## What you need to do
Scan the material for the word "здоровья" and copy each line where it occurs.
----
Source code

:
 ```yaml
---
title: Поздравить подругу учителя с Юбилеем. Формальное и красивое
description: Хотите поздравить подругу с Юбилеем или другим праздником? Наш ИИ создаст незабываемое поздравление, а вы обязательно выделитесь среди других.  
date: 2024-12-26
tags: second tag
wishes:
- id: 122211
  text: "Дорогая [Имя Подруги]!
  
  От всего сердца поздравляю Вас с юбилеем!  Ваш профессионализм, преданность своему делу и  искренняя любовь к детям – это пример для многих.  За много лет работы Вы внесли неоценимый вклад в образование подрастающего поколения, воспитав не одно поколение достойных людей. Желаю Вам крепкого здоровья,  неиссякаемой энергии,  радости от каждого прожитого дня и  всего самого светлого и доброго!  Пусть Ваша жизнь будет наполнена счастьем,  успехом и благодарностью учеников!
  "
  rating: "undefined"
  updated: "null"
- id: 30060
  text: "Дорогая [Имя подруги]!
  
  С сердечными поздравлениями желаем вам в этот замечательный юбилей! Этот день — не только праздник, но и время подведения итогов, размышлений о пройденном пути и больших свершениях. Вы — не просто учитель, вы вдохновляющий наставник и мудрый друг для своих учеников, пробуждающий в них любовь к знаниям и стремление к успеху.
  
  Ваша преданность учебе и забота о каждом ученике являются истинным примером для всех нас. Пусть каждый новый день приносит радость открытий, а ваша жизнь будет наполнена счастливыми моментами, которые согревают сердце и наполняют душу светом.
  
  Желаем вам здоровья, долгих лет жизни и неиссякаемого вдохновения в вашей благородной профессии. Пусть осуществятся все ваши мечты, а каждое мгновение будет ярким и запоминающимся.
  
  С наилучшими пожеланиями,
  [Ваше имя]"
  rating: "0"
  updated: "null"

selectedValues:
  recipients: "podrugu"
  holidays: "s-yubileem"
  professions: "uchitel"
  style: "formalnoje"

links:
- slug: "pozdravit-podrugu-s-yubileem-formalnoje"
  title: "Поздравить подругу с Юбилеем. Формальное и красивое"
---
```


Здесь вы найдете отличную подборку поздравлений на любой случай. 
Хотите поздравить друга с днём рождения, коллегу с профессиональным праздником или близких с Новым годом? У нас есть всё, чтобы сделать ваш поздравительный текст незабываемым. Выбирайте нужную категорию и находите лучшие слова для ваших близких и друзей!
----
## Answer area
  От всего сердца поздравляю Вас с юбилеем!  Ваш профессионализм, преданность своему делу и  искренняя любовь к детям – это пример для многих.  За много лет работы Вы внесли неоценимый вклад в образование подрастающего поколения, воспитав не одно поколение достойных людей. Желаю Вам крепкого здоровья,  неиссякаемой энергии,  радости от каждого прожитого дня и  всего самого светлого и доброго!  Пусть Ваша жизнь будет наполнена счастьем,  успехом и благодарностью учеников!
  Желаем вам здоровья, долгих лет жизни и неиссякаемого вдохновения в вашей благородной профессии. Пусть осуществятся все ваши мечты, а каждое мгновение будет ярким и запоминающимся.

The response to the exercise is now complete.